(Source material begins)
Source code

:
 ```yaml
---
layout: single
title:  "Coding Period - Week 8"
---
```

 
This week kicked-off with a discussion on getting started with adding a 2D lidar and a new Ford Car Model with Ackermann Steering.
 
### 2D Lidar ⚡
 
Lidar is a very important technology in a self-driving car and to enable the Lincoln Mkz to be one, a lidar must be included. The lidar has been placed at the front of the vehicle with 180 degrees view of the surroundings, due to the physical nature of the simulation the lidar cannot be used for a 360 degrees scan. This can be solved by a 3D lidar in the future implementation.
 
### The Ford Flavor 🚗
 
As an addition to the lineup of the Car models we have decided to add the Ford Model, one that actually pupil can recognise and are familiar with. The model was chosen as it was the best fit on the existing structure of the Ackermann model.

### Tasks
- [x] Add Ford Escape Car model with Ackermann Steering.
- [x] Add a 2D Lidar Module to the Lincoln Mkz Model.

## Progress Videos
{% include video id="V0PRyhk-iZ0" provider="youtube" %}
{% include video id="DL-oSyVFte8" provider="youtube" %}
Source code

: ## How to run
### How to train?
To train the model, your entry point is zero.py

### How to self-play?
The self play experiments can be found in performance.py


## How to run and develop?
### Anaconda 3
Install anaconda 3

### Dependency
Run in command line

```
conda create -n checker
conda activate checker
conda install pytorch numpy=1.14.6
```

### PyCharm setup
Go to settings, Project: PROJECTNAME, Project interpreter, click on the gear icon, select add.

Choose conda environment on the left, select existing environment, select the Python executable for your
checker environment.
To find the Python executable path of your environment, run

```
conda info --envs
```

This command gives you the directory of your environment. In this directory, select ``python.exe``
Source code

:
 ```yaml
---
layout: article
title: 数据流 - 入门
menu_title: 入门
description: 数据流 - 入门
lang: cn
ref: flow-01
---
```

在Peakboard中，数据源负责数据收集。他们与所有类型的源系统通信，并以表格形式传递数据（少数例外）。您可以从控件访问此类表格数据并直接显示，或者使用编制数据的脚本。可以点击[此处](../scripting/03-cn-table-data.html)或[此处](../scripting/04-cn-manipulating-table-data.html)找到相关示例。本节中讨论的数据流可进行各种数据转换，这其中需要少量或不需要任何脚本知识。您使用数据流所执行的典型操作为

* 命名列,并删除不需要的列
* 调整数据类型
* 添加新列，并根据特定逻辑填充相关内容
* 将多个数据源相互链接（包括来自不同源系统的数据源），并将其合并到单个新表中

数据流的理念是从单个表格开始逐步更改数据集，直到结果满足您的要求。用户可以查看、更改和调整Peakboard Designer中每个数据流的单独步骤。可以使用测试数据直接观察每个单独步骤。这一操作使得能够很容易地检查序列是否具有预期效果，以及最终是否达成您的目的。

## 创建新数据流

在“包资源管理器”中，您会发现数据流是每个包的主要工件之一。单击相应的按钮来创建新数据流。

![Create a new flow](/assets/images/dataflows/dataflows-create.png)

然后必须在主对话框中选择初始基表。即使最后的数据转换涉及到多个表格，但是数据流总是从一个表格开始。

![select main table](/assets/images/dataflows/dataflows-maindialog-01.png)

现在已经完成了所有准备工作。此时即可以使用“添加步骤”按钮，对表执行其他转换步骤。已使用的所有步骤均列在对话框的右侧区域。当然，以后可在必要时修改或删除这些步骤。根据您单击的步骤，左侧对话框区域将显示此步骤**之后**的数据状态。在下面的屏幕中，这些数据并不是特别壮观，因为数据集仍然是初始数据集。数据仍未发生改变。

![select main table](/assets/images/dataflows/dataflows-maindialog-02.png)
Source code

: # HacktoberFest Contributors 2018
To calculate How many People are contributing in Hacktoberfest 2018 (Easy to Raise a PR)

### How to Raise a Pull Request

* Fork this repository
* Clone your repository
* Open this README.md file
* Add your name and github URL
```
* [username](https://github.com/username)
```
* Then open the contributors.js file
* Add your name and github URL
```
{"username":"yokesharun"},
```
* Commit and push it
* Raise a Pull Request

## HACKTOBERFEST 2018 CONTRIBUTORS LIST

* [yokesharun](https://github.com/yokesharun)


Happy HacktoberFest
(Source material ends)
> Exercise
Your task is to collect every line above that contains the word "youtube".

> Response box
{% include video id="V0PRyhk-iZ0" provider="youtube" %}
{% include video id="DL-oSyVFte8" provider="youtube" %}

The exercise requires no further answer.